Charles-Édouard de Suremain & Élodie Razy

Anthropologues suremain@ird.fr elodie.razy@hotmail.fr

Résumé :

Si, en milieu rural malien, l’insécurité alimentaire est un problème crucial, il échappe pour l’heure, en milieu urbain, à l’agenda des politiques publiques et des programmes de lutte contre la pauvreté et, plus largement, à toute réflexion sur sa définition, ses enjeux et ses implications sociales spécifiques. L’insécurité alimentaire serait-elle impensable en ville ? Comment ceux qui éprouvent des difficultés à s’alimenter à Bamako vivent et pensent leur situation ? Cerner les contours et étudier les déclinaisons de l’« incertitude alimentaire », notion qui émerge des expériences, des discours et des catégories employés par les acteurs, est l’objectif de ce texte. Les représentations du « bien manger » et du « mal manger », comme les signes corporels de la pauvreté, seront abordés dans leur articulation aux codes, normes et pratiques quotidiennes. Le rôle des acteurs (entourage et/ou institutions) impliqués dans la lutte contre l’insécurité alimentaire sera quant à lui envisagé au regard des changements affectant les règles de commensalité et les comportements alimentaires, ainsi que dans son articulation au changement social. L’intérêt heuristique de la notion d’incertitude alimentaire pour penser et agir sur les situations alimentaires perturbées sera finalement exploré.

Mots-clefs

Incertitude alimentaire, milieu urbain, corps, pauvreté, entourage, réseaux d’entraide, commensalité, comportement alimentaire, changement social.

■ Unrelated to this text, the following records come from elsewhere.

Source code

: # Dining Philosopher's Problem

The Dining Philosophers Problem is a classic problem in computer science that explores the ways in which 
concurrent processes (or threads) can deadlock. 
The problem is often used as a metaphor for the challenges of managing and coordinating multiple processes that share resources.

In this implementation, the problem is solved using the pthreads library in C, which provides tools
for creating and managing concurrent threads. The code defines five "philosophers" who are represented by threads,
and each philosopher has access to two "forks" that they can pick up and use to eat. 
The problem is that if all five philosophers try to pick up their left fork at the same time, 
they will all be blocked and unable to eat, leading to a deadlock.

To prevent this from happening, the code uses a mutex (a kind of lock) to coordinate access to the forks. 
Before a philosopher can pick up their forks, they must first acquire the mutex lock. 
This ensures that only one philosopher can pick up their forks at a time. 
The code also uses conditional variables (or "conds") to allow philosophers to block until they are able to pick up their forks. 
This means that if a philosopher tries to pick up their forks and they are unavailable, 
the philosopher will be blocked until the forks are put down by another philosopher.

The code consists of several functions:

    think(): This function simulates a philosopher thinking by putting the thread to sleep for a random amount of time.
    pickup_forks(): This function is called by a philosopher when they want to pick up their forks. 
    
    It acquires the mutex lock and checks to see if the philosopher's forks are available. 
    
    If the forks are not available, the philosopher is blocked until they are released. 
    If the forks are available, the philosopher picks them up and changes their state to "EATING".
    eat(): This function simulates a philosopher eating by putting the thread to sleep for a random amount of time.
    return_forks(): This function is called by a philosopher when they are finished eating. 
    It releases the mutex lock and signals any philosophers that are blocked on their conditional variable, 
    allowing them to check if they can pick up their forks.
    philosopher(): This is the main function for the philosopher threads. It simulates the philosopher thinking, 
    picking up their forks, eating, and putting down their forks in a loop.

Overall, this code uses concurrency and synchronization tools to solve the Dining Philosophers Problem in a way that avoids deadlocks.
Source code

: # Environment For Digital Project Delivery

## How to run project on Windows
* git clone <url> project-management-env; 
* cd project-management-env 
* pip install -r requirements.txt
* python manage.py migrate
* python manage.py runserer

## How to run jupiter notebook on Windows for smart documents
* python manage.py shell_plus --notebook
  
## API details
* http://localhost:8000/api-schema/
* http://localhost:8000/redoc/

Au Mali, comme dans la plupart des pays de la zone sahélienne, le problème de l’insécurité alimentaire267 est crucial, même s’il ne semble pour l’heure se poser – pour les structures étatiques

et non gouvernementales – qu’en milieu rural268. Comme si, en effet, l’insécurité alimentaire en milieu urbain n’était simplement pas à l’ordre du jour des agendas des politiques publiques et des programmes de lutte contre la pauvreté. En outre, quelques travaux mis à part, toute réflexion à court et à moyen terme sur les enjeux sociaux, économiques et politiques majeurs de l’insécurité alimentaire en milieu urbain est inexistante269. Paradoxalement, une part toujours plus importante

de la population – au vue de sa proportion croissante en ville (entre 35 et 40%270) – se voit ainsi écartée des actions de développement ou d’aide en lien avec l’alimentation.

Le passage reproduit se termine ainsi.